In the meantime I see a lot of people doing like me, getting off social media entirely, switching to RSS and forums, and hitting cons again. I find my books at the library and by word of mouth or following publisher sites and magazines like Locus.
June 1, 2024 — 2:21 PM
Kay Camden says:
There was a time not long ago that I actually had the thought, “maybe someday I can quit my day job and write full time.” It’s moving so hard in the opposite direction now. And so quickly. Like, quicker and quicker each day toward recliners with built-in toilets and Brawdo, It’s What Plants Grave. Are people even going to have the attention spans for novels in 10 years? Gosh I feel old. Is this what it feels like to be old?
June 1, 2024 — 2:54 PM
Vesúvio says:
Hey Chuck,
I *sincerely* believe it’s time to organize and end capitalism before it destroys us.
This is why Marxism-Leninism is gaining traction again.
The most effective way to resist is by supporting each other through institutions and communities organized by the people, and for the people, using our collective strength to bring about radical and lasting change.
In a more rational society, we wouldn’t be preoccupied with how technology is driven, nor would it be driven in the same way. However (as the CIA has demonstrated in countries worldwide) this society cannot be built through liberal democracy. People have tried and ended up murdered or swallowed by neoliberalism. In the USA, the two-party system is essentially just a good cop/bad cop routine.
And if you still think communism was the ultimate evil (as I once did), I recommend reading the works of Mark Fisher, China Miéville, Michael Parenti, Jodi Dean, and especially the Italian philosopher Domenico Losurdo.
June 4, 2024 — 6:36 PM
Kelly Justice says:
I mentioned to a large group of booksellers last year that the ABA needed to take a position on requiring member bookstores to only carry books by humans and not bots and we needed to do it yesterday. Just lots of nods and “hmmmm”s.

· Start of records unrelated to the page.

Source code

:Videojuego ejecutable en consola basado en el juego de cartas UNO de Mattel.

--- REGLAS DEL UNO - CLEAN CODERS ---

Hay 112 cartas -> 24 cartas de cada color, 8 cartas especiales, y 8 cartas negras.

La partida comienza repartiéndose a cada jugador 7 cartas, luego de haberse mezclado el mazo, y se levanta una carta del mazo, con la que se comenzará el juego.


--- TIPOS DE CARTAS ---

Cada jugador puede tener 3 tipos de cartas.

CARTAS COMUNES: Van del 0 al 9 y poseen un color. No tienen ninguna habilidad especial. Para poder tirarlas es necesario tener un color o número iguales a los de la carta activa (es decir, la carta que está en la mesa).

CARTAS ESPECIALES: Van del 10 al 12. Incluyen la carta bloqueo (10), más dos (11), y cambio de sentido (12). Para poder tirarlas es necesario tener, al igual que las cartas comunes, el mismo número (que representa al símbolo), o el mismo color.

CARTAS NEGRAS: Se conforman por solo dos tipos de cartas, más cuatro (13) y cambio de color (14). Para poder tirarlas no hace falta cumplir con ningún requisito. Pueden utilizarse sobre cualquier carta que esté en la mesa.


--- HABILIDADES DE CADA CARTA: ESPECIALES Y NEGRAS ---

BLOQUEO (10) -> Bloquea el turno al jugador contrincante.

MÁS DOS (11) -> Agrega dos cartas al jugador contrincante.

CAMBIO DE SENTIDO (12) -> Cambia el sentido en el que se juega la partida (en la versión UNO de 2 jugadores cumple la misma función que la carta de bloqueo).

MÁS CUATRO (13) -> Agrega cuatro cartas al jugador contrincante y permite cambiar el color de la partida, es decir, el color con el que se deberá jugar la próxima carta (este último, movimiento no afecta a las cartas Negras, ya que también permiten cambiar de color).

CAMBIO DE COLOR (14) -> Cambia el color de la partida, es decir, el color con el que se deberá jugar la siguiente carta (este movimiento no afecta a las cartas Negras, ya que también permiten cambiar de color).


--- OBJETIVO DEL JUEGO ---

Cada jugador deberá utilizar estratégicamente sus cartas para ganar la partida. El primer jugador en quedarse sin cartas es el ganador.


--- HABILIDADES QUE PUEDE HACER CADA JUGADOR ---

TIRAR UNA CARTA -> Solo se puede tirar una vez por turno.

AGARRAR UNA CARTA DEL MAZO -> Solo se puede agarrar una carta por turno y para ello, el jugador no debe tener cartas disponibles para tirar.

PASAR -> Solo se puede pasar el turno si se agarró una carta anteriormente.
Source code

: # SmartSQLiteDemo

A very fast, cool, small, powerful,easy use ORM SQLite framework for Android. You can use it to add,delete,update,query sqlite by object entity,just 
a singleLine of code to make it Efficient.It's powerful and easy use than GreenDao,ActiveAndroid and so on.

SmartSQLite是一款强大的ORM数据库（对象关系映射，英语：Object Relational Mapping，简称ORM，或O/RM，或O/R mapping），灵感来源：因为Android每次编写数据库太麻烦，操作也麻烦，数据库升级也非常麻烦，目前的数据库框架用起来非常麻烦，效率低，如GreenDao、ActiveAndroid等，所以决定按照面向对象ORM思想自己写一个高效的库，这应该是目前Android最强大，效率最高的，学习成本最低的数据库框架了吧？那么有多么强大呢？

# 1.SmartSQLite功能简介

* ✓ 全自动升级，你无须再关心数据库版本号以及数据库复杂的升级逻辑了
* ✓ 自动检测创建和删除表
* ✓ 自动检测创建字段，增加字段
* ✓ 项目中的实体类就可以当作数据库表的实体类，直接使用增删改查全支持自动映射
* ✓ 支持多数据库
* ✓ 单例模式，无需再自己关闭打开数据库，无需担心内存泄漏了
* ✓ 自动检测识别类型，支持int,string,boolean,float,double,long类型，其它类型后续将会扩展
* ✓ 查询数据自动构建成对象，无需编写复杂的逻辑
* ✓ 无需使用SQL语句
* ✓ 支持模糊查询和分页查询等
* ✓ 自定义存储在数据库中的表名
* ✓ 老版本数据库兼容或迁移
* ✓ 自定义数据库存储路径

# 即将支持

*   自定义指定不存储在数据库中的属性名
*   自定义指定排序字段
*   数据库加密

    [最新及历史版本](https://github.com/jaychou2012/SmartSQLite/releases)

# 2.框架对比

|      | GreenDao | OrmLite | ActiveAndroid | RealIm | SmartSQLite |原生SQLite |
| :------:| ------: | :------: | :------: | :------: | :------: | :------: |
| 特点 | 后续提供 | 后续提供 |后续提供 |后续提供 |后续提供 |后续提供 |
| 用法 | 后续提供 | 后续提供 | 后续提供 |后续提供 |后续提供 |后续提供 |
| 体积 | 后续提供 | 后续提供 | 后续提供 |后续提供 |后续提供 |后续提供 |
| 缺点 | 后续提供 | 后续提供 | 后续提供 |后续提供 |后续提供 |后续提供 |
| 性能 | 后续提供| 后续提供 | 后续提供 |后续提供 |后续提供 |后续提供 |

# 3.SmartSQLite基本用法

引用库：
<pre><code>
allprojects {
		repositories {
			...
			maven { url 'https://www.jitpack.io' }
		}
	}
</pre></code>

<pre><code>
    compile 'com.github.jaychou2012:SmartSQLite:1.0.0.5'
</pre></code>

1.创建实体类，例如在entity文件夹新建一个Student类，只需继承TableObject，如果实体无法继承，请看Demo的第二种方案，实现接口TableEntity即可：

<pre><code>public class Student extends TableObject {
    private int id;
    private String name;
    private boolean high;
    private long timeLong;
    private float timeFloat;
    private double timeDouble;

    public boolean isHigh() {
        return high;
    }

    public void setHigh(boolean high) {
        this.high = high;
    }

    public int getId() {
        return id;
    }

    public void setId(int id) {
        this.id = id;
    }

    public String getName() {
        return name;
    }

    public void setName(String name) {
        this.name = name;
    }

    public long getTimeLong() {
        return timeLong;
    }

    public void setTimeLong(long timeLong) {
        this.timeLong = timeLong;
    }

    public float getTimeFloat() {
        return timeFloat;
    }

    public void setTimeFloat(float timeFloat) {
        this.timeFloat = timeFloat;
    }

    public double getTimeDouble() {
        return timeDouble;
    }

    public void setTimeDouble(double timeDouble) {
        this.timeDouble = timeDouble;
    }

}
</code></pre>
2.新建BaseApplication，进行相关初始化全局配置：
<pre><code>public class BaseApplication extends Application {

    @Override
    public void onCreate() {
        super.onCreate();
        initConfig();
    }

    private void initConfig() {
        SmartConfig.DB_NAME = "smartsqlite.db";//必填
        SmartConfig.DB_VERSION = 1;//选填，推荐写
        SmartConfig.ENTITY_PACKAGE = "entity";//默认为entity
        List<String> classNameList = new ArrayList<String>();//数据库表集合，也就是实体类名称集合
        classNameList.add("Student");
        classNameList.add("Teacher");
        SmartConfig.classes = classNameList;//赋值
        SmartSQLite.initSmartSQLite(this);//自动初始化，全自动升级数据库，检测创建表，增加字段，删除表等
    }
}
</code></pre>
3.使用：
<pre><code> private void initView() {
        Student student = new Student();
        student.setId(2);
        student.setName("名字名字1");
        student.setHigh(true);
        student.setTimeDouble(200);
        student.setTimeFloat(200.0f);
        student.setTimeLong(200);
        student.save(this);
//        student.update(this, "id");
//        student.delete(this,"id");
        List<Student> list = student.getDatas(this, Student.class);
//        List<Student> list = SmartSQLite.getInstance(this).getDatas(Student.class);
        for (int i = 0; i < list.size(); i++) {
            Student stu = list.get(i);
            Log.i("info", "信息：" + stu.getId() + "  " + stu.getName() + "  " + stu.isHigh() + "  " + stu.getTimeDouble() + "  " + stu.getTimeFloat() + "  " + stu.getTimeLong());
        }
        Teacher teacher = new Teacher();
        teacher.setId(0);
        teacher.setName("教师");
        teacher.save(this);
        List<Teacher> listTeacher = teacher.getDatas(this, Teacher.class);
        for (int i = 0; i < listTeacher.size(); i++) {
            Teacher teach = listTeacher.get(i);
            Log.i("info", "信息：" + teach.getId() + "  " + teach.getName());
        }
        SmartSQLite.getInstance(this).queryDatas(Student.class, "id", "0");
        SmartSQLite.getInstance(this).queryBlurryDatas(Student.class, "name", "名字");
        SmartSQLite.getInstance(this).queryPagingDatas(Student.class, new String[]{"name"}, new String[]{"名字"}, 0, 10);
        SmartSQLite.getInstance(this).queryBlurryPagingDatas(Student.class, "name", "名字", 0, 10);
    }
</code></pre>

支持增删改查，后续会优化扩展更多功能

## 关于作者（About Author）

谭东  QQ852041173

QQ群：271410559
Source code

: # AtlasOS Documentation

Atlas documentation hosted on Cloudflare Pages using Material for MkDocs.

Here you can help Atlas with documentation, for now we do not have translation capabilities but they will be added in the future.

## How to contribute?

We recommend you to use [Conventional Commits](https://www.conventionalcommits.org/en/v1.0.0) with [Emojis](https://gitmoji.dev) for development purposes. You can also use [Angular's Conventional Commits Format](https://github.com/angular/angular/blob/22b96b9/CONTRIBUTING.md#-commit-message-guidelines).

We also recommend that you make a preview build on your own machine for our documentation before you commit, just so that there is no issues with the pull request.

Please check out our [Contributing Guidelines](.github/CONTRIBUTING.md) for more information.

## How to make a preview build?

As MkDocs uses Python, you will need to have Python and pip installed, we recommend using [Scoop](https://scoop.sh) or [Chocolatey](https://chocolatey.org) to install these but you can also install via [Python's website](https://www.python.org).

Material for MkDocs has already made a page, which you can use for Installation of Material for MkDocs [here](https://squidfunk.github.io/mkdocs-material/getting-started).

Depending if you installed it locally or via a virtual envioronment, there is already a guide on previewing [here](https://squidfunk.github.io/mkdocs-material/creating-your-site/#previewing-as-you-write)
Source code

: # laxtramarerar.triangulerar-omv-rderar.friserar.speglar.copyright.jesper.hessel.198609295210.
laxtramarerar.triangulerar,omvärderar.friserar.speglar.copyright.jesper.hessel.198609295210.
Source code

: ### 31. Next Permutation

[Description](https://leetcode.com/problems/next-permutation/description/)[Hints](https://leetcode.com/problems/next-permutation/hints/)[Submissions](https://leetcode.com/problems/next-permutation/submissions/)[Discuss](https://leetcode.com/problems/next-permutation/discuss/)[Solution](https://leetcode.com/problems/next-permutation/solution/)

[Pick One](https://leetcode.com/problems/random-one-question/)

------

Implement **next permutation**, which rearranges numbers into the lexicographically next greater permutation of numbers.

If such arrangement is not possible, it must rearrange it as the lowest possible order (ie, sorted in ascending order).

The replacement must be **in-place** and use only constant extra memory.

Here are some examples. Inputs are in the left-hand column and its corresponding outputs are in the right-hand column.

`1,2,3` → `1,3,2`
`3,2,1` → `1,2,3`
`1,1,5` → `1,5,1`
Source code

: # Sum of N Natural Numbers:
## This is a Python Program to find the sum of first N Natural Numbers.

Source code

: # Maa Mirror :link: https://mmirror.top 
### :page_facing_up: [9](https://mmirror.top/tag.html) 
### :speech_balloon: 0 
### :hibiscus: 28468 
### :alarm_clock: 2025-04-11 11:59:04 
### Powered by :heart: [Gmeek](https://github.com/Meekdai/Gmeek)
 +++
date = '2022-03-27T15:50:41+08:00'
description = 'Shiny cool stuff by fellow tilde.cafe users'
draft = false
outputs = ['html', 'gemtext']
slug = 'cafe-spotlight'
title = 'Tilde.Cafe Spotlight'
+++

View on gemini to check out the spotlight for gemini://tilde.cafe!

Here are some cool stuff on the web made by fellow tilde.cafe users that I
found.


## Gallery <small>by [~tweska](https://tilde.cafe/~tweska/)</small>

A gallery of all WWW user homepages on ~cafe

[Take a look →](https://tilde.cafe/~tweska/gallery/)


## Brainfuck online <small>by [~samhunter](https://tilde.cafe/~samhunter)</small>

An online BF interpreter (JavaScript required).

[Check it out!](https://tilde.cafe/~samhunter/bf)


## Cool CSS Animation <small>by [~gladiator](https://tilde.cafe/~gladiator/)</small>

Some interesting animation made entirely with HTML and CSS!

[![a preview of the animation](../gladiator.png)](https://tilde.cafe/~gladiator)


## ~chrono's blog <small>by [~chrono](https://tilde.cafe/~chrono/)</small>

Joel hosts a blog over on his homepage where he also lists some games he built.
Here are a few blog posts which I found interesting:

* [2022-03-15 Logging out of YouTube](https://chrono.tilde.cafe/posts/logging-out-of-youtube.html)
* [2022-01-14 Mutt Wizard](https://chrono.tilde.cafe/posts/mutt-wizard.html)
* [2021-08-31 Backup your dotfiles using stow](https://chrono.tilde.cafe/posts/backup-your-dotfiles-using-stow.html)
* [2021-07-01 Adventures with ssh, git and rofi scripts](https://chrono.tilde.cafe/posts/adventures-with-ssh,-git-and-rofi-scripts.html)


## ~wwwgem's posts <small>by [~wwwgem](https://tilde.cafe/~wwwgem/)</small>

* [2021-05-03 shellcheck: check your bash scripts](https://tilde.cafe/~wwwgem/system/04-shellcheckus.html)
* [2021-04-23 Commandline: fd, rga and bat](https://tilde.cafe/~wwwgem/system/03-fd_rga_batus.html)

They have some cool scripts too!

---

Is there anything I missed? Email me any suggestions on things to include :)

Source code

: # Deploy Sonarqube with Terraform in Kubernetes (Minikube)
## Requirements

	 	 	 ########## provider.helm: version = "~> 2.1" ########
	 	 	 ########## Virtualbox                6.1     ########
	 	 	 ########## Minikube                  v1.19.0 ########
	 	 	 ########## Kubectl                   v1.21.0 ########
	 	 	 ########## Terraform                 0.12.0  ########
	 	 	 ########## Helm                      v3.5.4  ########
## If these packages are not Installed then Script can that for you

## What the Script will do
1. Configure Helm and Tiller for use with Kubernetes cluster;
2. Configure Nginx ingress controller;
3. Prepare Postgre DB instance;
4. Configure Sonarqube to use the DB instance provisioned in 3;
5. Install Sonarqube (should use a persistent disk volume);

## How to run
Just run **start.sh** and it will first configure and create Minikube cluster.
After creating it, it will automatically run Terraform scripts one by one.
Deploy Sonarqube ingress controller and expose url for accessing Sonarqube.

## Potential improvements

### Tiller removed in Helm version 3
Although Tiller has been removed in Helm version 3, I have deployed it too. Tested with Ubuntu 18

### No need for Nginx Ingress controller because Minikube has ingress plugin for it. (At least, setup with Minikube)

Guess we’ll let the megacorps drive this bus too…
June 7, 2024 — 8:40 PM
Stephen says:
Or maybe build an email list? Your site probably gets a metric shit tonne of traffic and you essentially own your email list (As long as you back it up regularly) Email is still king for creatives and businesses in general. I’m sure you’ve mentioned you’ve worked in advertising before. So yeah. Get to it. Build that email list and email them cool musings daily. Oh and you can sell them books too.
June 22, 2024 — 4:19 PM
terribleminds says:
I haven’t worked in advertising, nope. And I do have an email list — subscribing to this blog is pretty much exactly that. It’s a good list!